=== TASK REQUIREMENTS ===
Go to the line containing "One of the most" in the records below and retype from there through the final line, exactly.

(MATERIAL TO PROCESS begins)

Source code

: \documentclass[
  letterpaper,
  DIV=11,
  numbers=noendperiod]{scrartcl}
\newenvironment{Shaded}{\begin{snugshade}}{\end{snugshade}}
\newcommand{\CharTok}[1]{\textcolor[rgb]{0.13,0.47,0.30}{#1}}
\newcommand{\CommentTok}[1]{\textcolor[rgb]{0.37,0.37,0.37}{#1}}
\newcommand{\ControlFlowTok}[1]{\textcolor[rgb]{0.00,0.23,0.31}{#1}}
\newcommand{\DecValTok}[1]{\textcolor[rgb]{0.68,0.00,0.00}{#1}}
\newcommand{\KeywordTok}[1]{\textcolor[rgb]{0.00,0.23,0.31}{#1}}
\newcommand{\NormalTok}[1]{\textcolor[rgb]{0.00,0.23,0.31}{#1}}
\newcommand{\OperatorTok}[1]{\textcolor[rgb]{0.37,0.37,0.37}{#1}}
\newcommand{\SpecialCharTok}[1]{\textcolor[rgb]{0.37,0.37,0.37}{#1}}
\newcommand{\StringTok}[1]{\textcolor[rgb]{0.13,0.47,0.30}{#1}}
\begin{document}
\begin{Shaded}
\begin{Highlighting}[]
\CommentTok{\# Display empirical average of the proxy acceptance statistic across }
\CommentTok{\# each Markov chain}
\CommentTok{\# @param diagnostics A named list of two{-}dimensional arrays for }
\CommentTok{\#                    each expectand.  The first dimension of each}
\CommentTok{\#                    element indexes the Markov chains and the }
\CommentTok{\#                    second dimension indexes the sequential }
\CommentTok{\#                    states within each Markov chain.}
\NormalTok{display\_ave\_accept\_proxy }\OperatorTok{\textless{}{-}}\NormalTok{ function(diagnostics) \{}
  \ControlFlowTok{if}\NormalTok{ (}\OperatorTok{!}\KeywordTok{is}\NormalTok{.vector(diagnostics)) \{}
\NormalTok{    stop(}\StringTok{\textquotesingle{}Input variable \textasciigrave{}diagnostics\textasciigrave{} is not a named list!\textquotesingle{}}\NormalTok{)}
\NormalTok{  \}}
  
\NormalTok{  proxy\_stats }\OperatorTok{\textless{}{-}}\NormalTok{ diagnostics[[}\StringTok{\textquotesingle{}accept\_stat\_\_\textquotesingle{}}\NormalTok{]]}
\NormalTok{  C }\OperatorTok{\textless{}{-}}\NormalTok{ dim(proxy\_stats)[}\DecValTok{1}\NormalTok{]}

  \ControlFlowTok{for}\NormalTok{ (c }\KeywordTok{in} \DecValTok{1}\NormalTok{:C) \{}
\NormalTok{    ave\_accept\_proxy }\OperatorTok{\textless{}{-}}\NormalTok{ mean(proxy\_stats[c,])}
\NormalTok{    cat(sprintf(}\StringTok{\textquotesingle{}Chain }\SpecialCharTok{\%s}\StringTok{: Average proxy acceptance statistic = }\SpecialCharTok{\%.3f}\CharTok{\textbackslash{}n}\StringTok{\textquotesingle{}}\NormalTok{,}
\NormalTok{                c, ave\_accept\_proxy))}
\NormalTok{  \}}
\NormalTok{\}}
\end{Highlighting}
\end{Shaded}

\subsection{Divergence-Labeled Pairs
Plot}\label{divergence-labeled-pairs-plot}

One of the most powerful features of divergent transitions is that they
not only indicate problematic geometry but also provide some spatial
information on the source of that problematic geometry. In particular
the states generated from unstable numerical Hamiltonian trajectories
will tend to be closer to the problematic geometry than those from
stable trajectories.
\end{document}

(MATERIAL TO PROCESS ends)

=== REPLY ===
One of the most powerful features of divergent transitions is that they
not only indicate problematic geometry but also provide some spatial
information on the source of that problematic geometry. In particular
the states generated from unstable numerical Hamiltonian trajectories
will tend to be closer to the problematic geometry than those from
stable trajectories.
\end{document}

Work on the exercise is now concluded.